(Dataset entries)

=======

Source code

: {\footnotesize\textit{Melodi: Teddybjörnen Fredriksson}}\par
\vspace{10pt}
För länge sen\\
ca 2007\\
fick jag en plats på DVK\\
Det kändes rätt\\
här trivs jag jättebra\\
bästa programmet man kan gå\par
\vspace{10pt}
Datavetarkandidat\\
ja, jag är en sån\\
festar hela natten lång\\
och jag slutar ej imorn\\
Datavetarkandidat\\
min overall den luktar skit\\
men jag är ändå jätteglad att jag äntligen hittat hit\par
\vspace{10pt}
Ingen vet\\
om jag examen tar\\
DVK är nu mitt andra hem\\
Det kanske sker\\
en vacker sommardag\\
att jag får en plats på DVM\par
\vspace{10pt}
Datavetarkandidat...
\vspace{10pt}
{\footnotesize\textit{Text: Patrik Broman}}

=======

__Assignment__. Print all the data above word for word.

__Exercise output__.
Source code

: {\footnotesize\textit{Melodi: Teddybjörnen Fredriksson}}\par
\vspace{10pt}
För länge sen\\
ca 2007\\
fick jag en plats på DVK\\
Det kändes rätt\\
här trivs jag jättebra\\
bästa programmet man kan gå\par
\vspace{10pt}
Datavetarkandidat\\
ja, jag är en sån\\
festar hela natten lång\\
och jag slutar ej imorn\\
Datavetarkandidat\\
min overall den luktar skit\\
men jag är ändå jätteglad att jag äntligen hittat hit\par
\vspace{10pt}
Ingen vet\\
om jag examen tar\\
DVK är nu mitt andra hem\\
Det kanske sker\\
en vacker sommardag\\
att jag får en plats på DVM\par
\vspace{10pt}
Datavetarkandidat...
\vspace{10pt}
{\footnotesize\textit{Text: Patrik Broman}}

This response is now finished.